# high cpu usage on FreeBSD



## chessguy64 (Jun 11, 2022)

So on FreeBSD with about 5-7 firefox tabs up, a youtube video playing, and a linux VM running, I see all my cpu cores at 35%, 50%, sometimes it even jumps up to 92%. On Windows with the same things running, (except using chrome instead of firefox) my cpu usage is very low, most of the time under 15%, 7%.... What's the reason for this? Does FreeBSD not have as good resource management vs Windows in general, or does it not manage resources for popular apps like virtualbox and firefox very well? I figured FreeBSD would perform better with less resources used, but it uses more of the CPU. I'm using btop++ to monitor.


----------



## Deleted member 70435 (Jun 11, 2022)

what hardware resources have you made available to, applications and the FreeBSD kernel and applications


----------



## Alain De Vos (Jun 11, 2022)

You better use bhyve for better performance instead of virtualbox.
The output of "htop P" can be interesting.
What is eating most CPU. Firefox or Virtualbox  ?


----------



## drhowarddrfine (Jun 11, 2022)

It depends on what the browser is doing. It's also possible FreeBSD IS doing resource management in the background. Stuff that Windows doesn't do and you have to do it on your own like disk defrag. But this is just grabbing at things in the air and, without studying it ourselves, there's no way of knowing what's happening on your system and especially whatever Windows is doing.


----------



## ralphbsz (Jun 11, 2022)

chessguy64 said:


> ... I see all my cpu cores at 35%, 50%, sometimes it even jumps up to 92%. On Windows with the same things running, ... most of the time under 15%, 7% ...
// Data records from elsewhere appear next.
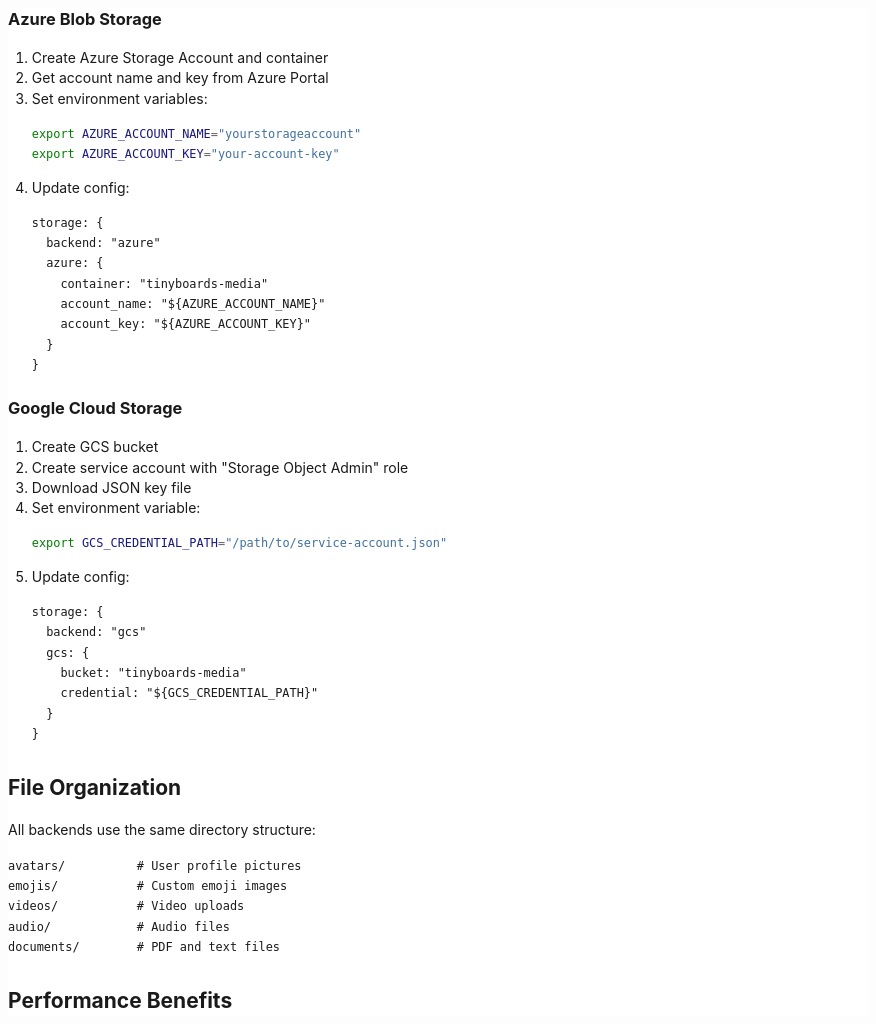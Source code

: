 ### Azure Blob Storage

1. Create Azure Storage Account and container
2. Get account name and key from Azure Portal
3. Set environment variables:
   ```bash
   export AZURE_ACCOUNT_NAME="yourstorageaccount"
   export AZURE_ACCOUNT_KEY="your-account-key"
   ```
4. Update config:
   ```hjson
   storage: {
     backend: "azure"
     azure: {
       container: "tinyboards-media"
       account_name: "${AZURE_ACCOUNT_NAME}"
       account_key: "${AZURE_ACCOUNT_KEY}"
     }
   }
   ```

### Google Cloud Storage

1. Create GCS bucket
2. Create service account with "Storage Object Admin" role
3. Download JSON key file
4. Set environment variable:
   ```bash
   export GCS_CREDENTIAL_PATH="/path/to/service-account.json"
   ```
5. Update config:
   ```hjson
   storage: {
     backend: "gcs"
     gcs: {
       bucket: "tinyboards-media"
       credential: "${GCS_CREDENTIAL_PATH}"
     }
   }
   ```

## File Organization

All backends use the same directory structure:

```
avatars/          # User profile pictures
emojis/           # Custom emoji images
videos/           # Video uploads
audio/            # Audio files
documents/        # PDF and text files
```

## Performance Benefits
Defining CPU states and measuring whether a CPU is idle is not trivial, and it wouldn't surprise me if different OSes define CPU usage differently. Although that should not lead to a factor of 3 or 4 between different measurements.
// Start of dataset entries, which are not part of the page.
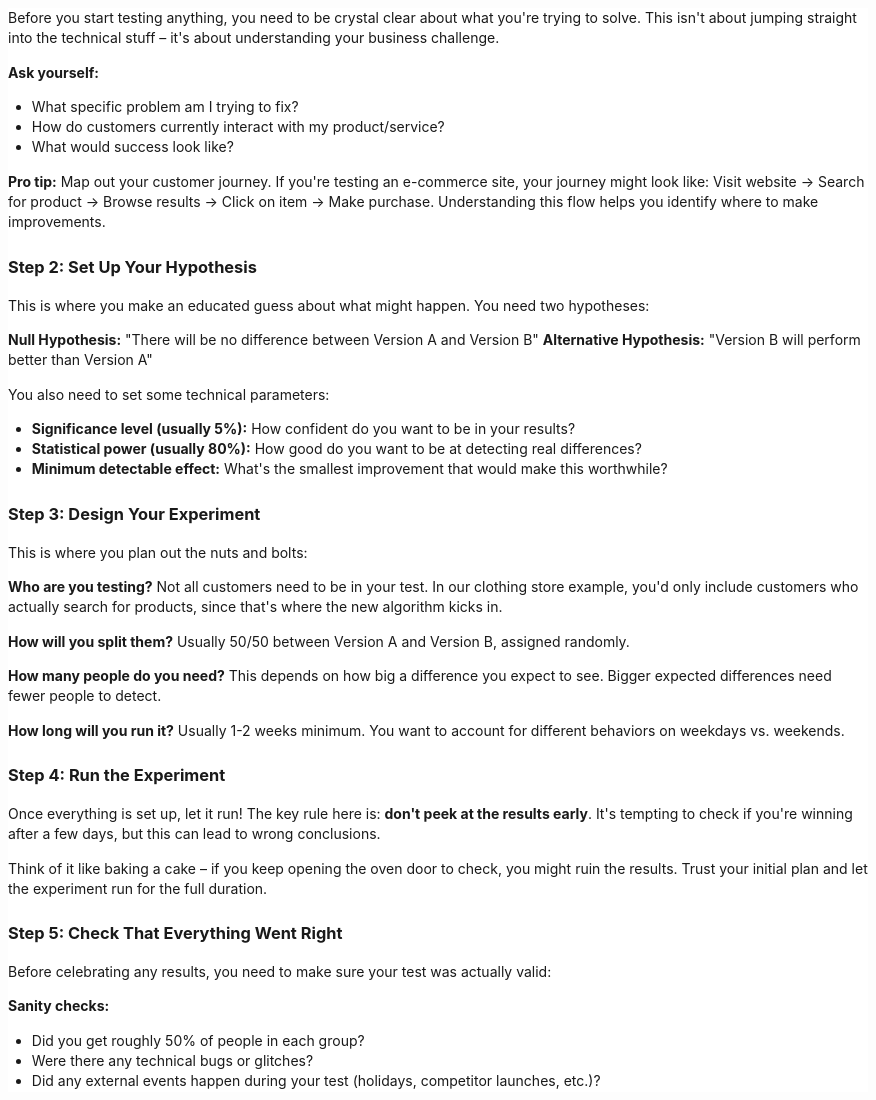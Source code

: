 Before you start testing anything, you need to be crystal clear about what you're trying to solve. This isn't about jumping straight into the technical stuff – it's about understanding your business challenge.

**Ask yourself:**
- What specific problem am I trying to fix?
- How do customers currently interact with my product/service?
- What would success look like?

**Pro tip:** Map out your customer journey. If you're testing an e-commerce site, your journey might look like: Visit website → Search for product → Browse results → Click on item → Make purchase. Understanding this flow helps you identify where to make improvements.

### Step 2: Set Up Your Hypothesis

This is where you make an educated guess about what might happen. You need two hypotheses:

**Null Hypothesis:** "There will be no difference between Version A and Version B"
**Alternative Hypothesis:** "Version B will perform better than Version A"

You also need to set some technical parameters:
- **Significance level (usually 5%):** How confident do you want to be in your results?
- **Statistical power (usually 80%):** How good do you want to be at detecting real differences?
- **Minimum detectable effect:** What's the smallest improvement that would make this worthwhile?

### Step 3: Design Your Experiment

This is where you plan out the nuts and bolts:

**Who are you testing?** Not all customers need to be in your test. In our clothing store example, you'd only include customers who actually search for products, since that's where the new algorithm kicks in.

**How will you split them?** Usually 50/50 between Version A and Version B, assigned randomly.

**How many people do you need?** This depends on how big a difference you expect to see. Bigger expected differences need fewer people to detect.

**How long will you run it?** Usually 1-2 weeks minimum. You want to account for different behaviors on weekdays vs. weekends.

### Step 4: Run the Experiment

Once everything is set up, let it run! The key rule here is: **don't peek at the results early**. It's tempting to check if you're winning after a few days, but this can lead to wrong conclusions.

Think of it like baking a cake – if you keep opening the oven door to check, you might ruin the results. Trust your initial plan and let the experiment run for the full duration.

### Step 5: Check That Everything Went Right

Before celebrating any results, you need to make sure your test was actually valid:

**Sanity checks:**
- Did you get roughly 50% of people in each group?
- Were there any technical bugs or glitches?
- Did any external events happen during your test (holidays, competitor launches, etc.)?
> (except using chrome instead of firefox)


That could be the smoking gun: perhaps you are comparing apples and oranges.
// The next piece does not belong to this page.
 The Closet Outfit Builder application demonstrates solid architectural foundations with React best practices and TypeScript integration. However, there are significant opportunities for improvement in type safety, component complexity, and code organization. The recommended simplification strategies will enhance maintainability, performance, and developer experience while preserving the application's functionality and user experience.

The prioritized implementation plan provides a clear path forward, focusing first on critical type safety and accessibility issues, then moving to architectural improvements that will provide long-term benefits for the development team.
> 5-7 firefox tabs up, a youtube video playing, and a linux VM running


Break the measurement down, and measure each application separately. Educated guess: The bulk of the difference comes from one of them. Probably either the browser that's used, or youtube video rendering.


----------



## grahamperrin@ (Jun 12, 2022)

chessguy64 said:


> … about 5-7 firefox tabs up, a youtube video playing, … I'm using btop++ …



Three Firefox windows, 888 tabs (not all loaded), numerous extensions, _without_ playing a video, the hungriest process uses less than 6% of one of four CPUs (measured by htop):


----------



## chessguy64 (Jun 12, 2022)

Vadim Alexandrov said:


> what hardware resources have you made available to, applications and the FreeBSD kernel and applications



What do you mean? I'm under a regular user account in the wheel group. Doesn't it use all the hardware resources available by default?


----------



## _al (Jun 12, 2022)

If you have an Alder Lake processor, Window 11, and Intel Thread Director technology is in use, then Windows may show a better load balance of processors, with the same performance.

https://www.anandtech.com/show/16881/a-deep-dive-into-intels-alder-lake-microarchitectures/2


----------



## chessguy64 (Jun 12, 2022)

drhowarddrfine said:


> Stuff that Windows doesn't do and you have to do it on your own like disk defrag.



how?


----------



## kpedersen (Jun 12, 2022)

chessguy64 said:


> I figured FreeBSD would perform better with less resources used, but it uses more of the CPU. I'm using btop++ to monitor.


Does the standard `top` tool agree with what `btop++` is putting out?

It could be that Windows is misreporting things. Or it could be that Gtk / Qt is heavier than Win32 API for UI related things (which it is!).


----------



## grahamperrin@ (Jun 12, 2022)

chessguy64 said:


> … firefox …



*about:config*

Is `fission.autostart` `true` or `false`?



grahamperrin@ said:


> … _without_ playing a video, the hungriest process uses less than 6% of one of four CPUs …



I can easily trigger higher usage, by browsing sites that are sometimes (for me) relatively demanding:





chessguy64 said:


> … I have an Athlon 64 X2 dual core 6000+ CPU. …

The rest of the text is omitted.